TASK
Give again, word for word, each line of the data from the first through the one containing "Hamton, and Southampton.". Pictures stay out.

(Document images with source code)
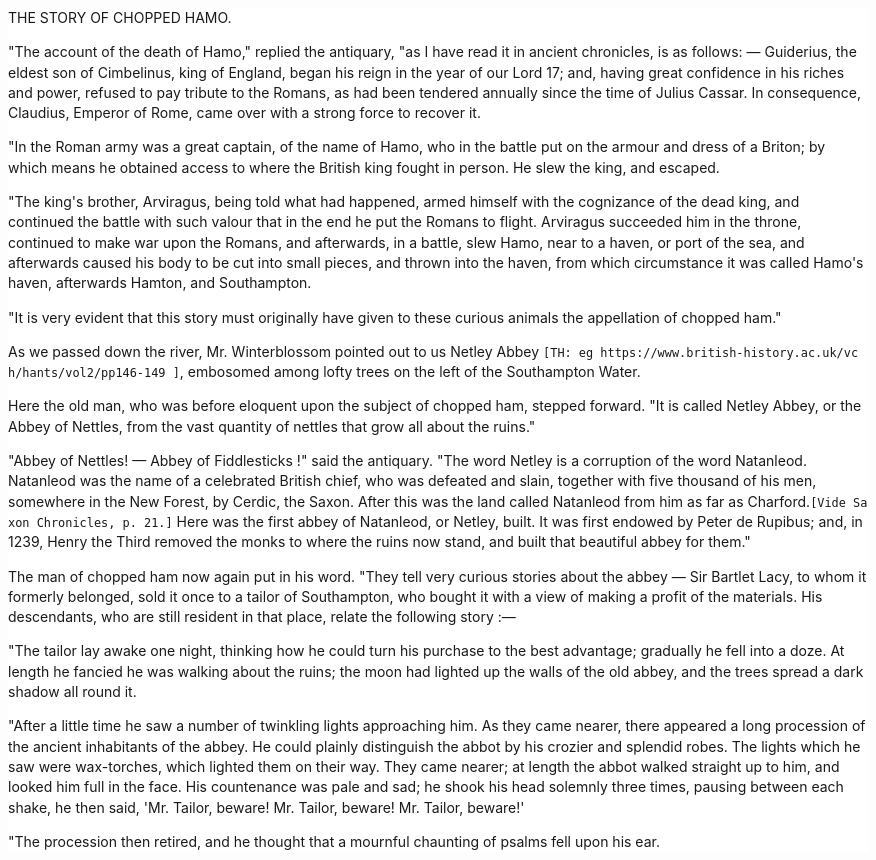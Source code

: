 THE STORY OF CHOPPED HAMO.

"The account of the death of Hamo," replied the antiquary, "as I have read it in ancient chronicles, is as follows: — Guiderius, the eldest son of Cimbelinus, king of England, began his reign in the year of our Lord 17; and, having great confidence in his riches and power, refused to pay tribute to the Romans, as had been tendered annually since the time of Julius Cassar. In consequence, Claudius, Emperor of Rome, came over with a strong force to recover it.

"In the Roman army was a great captain, of the name of Hamo, who in the battle put on the armour and dress of a Briton; by which means he obtained access to where the British king fought in person. He slew the king, and escaped.

"The king's brother, Arviragus, being told what had happened, armed himself with the cognizance of the dead king, and continued the battle with such valour that in the end he put the Romans to flight. Arviragus succeeded him in the throne, continued to make war upon the Romans, and afterwards, in a battle, slew Hamo, near to a haven, or port of the sea, and afterwards caused his body to be cut into small pieces, and thrown into the haven, from which circumstance it was called Hamo's haven, afterwards Hamton, and Southampton.

"It is very evident that this story must originally have given to these curious animals the appellation of chopped ham."

As we passed down the river, Mr. Winterblossom pointed out to us Netley Abbey `[TH: eg https://www.british-history.ac.uk/vch/hants/vol2/pp146-149 ]`, embosomed among lofty trees on the left of the Southampton Water.

Here the old man, who was before eloquent upon the subject of chopped ham, stepped forward. "It is called Netley Abbey, or the Abbey of Nettles, from the vast quantity of nettles that grow all about the ruins."

"Abbey of Nettles! — Abbey of Fiddlesticks !" said the antiquary. "The word Netley is a corruption of the word Natanleod. Natanleod was the name of a celebrated British chief, who was defeated and slain, together with five thousand of his men, somewhere in the New Forest, by Cerdic, the Saxon. After this was the land called Natanleod from him as far as Charford.`[Vide Saxon Chronicles, p. 21.]` Here was the first abbey of Natanleod, or Netley, built. It was first endowed by Peter de Rupibus; and, in 1239, Henry the Third removed the monks to where the ruins now stand, and built that beautiful abbey for them."

The man of chopped ham now again put in his word. "They tell very curious stories about the abbey — Sir Bartlet Lacy, to whom it formerly belonged, sold it once to a tailor of Southampton, who bought it with a view of making a profit of the materials. His descendants, who are still resident in that place, relate the following story :—

"The tailor lay awake one night, thinking how he could turn his purchase to the best advantage; gradually he fell into a doze. At length he fancied he was walking about the ruins; the moon had lighted up the walls of the old abbey, and the trees spread a dark shadow all round it.

"After a little time he saw a number of twinkling lights approaching him. As they came nearer, there appeared a long procession of the ancient inhabitants of the abbey. He could plainly distinguish the abbot by his crozier and splendid robes. The lights which he saw were wax-torches, which lighted them on their way. They came nearer; at length the abbot walked straight up to him, and looked him full in the face. His countenance was pale and sad; he shook his head solemnly three times, pausing between each shake, he then said, 'Mr. Tailor, beware! Mr. Tailor, beware! Mr. Tailor, beware!'

"The procession then retired, and he thought that a mournful chaunting of psalms fell upon his ear.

WORKED SOLUTION
Source code

: THE STORY OF CHOPPED HAMO.

"The account of the death of Hamo," replied the antiquary, "as I have read it in ancient chronicles, is as follows: — Guiderius, the eldest son of Cimbelinus, king of England, began his reign in the year of our Lord 17; and, having great confidence in his riches and power, refused to pay tribute to the Romans, as had been tendered annually since the time of Julius Cassar. In consequence, Claudius, Emperor of Rome, came over with a strong force to recover it.

"In the Roman army was a great captain, of the name of Hamo, who in the battle put on the armour and dress of a Briton; by which means he obtained access to where the British king fought in person. He slew the king, and escaped.

"The king's brother, Arviragus, being told what had happened, armed himself with the cognizance of the dead king, and continued the battle with such valour that in the end he put the Romans to flight. Arviragus succeeded him in the throne, continued to make war upon the Romans, and afterwards, in a battle, slew Hamo, near to a haven, or port of the sea, and afterwards caused his body to be cut into small pieces, and thrown into the haven, from which circumstance it was called Hamo's haven, afterwards Hamton, and Southampton.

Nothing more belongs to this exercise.